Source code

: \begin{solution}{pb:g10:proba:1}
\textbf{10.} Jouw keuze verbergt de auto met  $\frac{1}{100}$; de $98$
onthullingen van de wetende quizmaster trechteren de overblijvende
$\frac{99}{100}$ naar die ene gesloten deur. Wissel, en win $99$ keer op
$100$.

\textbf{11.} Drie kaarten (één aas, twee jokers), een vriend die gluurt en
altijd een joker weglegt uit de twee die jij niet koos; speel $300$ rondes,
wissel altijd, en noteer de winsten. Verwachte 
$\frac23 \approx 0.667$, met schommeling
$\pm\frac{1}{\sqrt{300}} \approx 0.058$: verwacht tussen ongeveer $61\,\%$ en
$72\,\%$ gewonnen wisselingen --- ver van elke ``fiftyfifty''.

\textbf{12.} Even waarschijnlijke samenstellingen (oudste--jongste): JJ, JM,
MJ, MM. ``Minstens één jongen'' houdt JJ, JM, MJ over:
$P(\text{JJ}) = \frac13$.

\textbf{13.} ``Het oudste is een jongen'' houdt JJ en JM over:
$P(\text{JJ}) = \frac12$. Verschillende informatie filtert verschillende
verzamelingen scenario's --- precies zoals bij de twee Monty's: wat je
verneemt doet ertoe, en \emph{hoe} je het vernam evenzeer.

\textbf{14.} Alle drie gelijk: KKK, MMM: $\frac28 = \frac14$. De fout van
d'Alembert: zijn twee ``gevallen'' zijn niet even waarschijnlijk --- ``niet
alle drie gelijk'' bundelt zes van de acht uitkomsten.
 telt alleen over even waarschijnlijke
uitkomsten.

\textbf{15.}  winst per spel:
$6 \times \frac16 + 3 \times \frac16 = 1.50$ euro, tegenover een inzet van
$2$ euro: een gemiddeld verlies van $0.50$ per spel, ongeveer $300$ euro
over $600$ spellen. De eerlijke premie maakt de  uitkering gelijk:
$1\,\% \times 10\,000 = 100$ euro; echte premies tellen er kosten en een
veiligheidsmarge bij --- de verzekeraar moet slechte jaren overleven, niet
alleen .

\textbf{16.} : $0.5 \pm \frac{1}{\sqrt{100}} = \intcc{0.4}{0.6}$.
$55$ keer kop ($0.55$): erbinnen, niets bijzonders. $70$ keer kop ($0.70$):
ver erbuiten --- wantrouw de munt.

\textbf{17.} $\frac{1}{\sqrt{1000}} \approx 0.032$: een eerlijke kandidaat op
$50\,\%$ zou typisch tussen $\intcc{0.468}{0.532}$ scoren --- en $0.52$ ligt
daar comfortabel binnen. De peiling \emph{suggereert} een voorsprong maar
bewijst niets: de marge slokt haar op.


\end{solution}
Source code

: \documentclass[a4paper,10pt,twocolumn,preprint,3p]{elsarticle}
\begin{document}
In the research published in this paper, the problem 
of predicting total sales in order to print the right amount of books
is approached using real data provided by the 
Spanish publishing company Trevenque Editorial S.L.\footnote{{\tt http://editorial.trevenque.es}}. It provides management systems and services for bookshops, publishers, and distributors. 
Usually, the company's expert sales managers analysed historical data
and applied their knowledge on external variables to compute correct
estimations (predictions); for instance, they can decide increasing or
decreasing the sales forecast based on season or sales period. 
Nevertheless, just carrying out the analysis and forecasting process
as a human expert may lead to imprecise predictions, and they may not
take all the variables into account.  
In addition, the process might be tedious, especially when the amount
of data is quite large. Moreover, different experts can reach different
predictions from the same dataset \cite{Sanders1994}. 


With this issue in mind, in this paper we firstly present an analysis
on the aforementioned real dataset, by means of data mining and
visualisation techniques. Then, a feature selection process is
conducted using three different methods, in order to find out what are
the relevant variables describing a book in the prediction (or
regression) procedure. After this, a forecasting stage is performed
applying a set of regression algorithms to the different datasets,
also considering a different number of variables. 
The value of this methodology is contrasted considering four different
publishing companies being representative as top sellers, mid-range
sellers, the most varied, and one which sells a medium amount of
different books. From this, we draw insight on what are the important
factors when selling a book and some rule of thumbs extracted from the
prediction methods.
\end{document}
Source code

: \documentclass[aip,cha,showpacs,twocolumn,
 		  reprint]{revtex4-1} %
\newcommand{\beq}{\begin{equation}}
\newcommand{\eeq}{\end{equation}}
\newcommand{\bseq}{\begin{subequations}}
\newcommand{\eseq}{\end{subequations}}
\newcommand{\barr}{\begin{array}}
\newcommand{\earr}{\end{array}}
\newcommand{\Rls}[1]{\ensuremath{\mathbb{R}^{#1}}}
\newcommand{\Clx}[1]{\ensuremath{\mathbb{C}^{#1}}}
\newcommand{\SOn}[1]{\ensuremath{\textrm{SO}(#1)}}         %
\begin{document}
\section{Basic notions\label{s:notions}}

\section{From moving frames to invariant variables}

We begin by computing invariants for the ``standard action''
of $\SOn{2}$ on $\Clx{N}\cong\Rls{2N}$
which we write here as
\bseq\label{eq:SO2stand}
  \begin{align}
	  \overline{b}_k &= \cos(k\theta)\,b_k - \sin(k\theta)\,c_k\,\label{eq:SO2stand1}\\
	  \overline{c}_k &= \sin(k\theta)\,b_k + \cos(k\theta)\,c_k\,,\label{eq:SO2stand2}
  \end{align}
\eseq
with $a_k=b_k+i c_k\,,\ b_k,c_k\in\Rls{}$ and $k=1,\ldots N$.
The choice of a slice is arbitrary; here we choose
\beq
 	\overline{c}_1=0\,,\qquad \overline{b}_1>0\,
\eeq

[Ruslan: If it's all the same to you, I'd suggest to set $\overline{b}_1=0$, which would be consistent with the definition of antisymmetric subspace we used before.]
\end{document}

- [Action item]:
Each entry must be reproduced exactly, with nothing added or dropped.

- [Problem solution]:
Source code

: \begin{solution}{pb:g10:proba:1}
\textbf{10.} Jouw keuze verbergt de auto met  $\frac{1}{100}$; de $98$
onthullingen van de wetende quizmaster trechteren de overblijvende
$\frac{99}{100}$ naar die ene gesloten deur. Wissel, en win $99$ keer op
$100$.

\textbf{11.} Drie kaarten (één aas, twee jokers), een vriend die gluurt en
altijd een joker weglegt uit de twee die jij niet koos; speel $300$ rondes,
wissel altijd, en noteer de winsten. Verwachte 
$\frac23 \approx 0.667$, met schommeling
$\pm\frac{1}{\sqrt{300}} \approx 0.058$: verwacht tussen ongeveer $61\,\%$ en
$72\,\%$ gewonnen wisselingen --- ver van elke ``fiftyfifty''.

\textbf{12.} Even waarschijnlijke samenstellingen (oudste--jongste): JJ, JM,
MJ, MM. ``Minstens één jongen'' houdt JJ, JM, MJ over:
$P(\text{JJ}) = \frac13$.

\textbf{13.} ``Het oudste is een jongen'' houdt JJ en JM over:
$P(\text{JJ}) = \frac12$. Verschillende informatie filtert verschillende
verzamelingen scenario's --- precies zoals bij de twee Monty's: wat je
verneemt doet ertoe, en \emph{hoe} je het vernam evenzeer.

\textbf{14.} Alle drie gelijk: KKK, MMM: $\frac28 = \frac14$. De fout van
d'Alembert: zijn twee ``gevallen'' zijn niet even waarschijnlijk --- ``niet
alle drie gelijk'' bundelt zes van de acht uitkomsten.
 telt alleen over even waarschijnlijke
uitkomsten.

\textbf{15.}  winst per spel:
$6 \times \frac16 + 3 \times \frac16 = 1.50$ euro, tegenover een inzet van
$2$ euro: een gemiddeld verlies van $0.50$ per spel, ongeveer $300$ euro
over $600$ spellen. De eerlijke premie maakt de  uitkering gelijk:
$1\,\% \times 10\,000 = 100$ euro; echte premies tellen er kosten en een
veiligheidsmarge bij --- de verzekeraar moet slechte jaren overleven, niet
alleen .

\textbf{16.} : $0.5 \pm \frac{1}{\sqrt{100}} = \intcc{0.4}{0.6}$.
$55$ keer kop ($0.55$): erbinnen, niets bijzonders. $70$ keer kop ($0.70$):
ver erbuiten --- wantrouw de munt.

\textbf{17.} $\frac{1}{\sqrt{1000}} \approx 0.032$: een eerlijke kandidaat op
$50\,\%$ zou typisch tussen $\intcc{0.468}{0.532}$ scoren --- en $0.52$ ligt
daar comfortabel binnen. De peiling \emph{suggereert} een voorsprong maar
bewijst niets: de marge slokt haar op.


\end{solution}
Source code

: \documentclass[a4paper,10pt,twocolumn,preprint,3p]{elsarticle}
\begin{document}
In the research published in this paper, the problem 
of predicting total sales in order to print the right amount of books
is approached using real data provided by the 
Spanish publishing company Trevenque Editorial S.L.\footnote{{\tt http://editorial.trevenque.es}}. It provides management systems and services for bookshops, publishers, and distributors. 
Usually, the company's expert sales managers analysed historical data
and applied their knowledge on external variables to compute correct
estimations (predictions); for instance, they can decide increasing or
decreasing the sales forecast based on season or sales period. 
Nevertheless, just carrying out the analysis and forecasting process
as a human expert may lead to imprecise predictions, and they may not
take all the variables into account.  
In addition, the process might be tedious, especially when the amount
of data is quite large. Moreover, different experts can reach different
predictions from the same dataset \cite{Sanders1994}. 


With this issue in mind, in this paper we firstly present an analysis
on the aforementioned real dataset, by means of data mining and
visualisation techniques. Then, a feature selection process is
conducted using three different methods, in order to find out what are
the relevant variables describing a book in the prediction (or
regression) procedure. After this, a forecasting stage is performed
applying a set of regression algorithms to the different datasets,
also considering a different number of variables. 
The value of this methodology is contrasted considering four different
publishing companies being representative as top sellers, mid-range
sellers, the most varied, and one which sells a medium amount of
different books. From this, we draw insight on what are the important
factors when selling a book and some rule of thumbs extracted from the
prediction methods.
\end{document}
Source code

: \documentclass[aip,cha,showpacs,twocolumn,
 		  reprint]{revtex4-1} %
\newcommand{\beq}{\begin{equation}}
\newcommand{\eeq}{\end{equation}}
\newcommand{\bseq}{\begin{subequations}}
\newcommand{\eseq}{\end{subequations}}
\newcommand{\barr}{\begin{array}}
\newcommand{\earr}{\end{array}}
\newcommand{\Rls}[1]{\ensuremath{\mathbb{R}^{#1}}}
\newcommand{\Clx}[1]{\ensuremath{\mathbb{C}^{#1}}}
\newcommand{\SOn}[1]{\ensuremath{\textrm{SO}(#1)}}         %
\begin{document}
\section{Basic notions\label{s:notions}}

\section{From moving frames to invariant variables}

We begin by computing invariants for the ``standard action''
of $\SOn{2}$ on $\Clx{N}\cong\Rls{2N}$
which we write here as
\bseq\label{eq:SO2stand}
  \begin{align}
	  \overline{b}_k &= \cos(k\theta)\,b_k - \sin(k\theta)\,c_k\,\label{eq:SO2stand1}\\
	  \overline{c}_k &= \sin(k\theta)\,b_k + \cos(k\theta)\,c_k\,,\label{eq:SO2stand2}
  \end{align}
\eseq
with $a_k=b_k+i c_k\,,\ b_k,c_k\in\Rls{}$ and $k=1,\ldots N$.
The choice of a slice is arbitrary; here we choose
\beq
 	\overline{c}_1=0\,,\qquad \overline{b}_1>0\,
\eeq

[Ruslan: If it's all the same to you, I'd suggest to set $\overline{b}_1=0$, which would be consistent with the definition of antisymmetric subspace we used before.]
\end{document}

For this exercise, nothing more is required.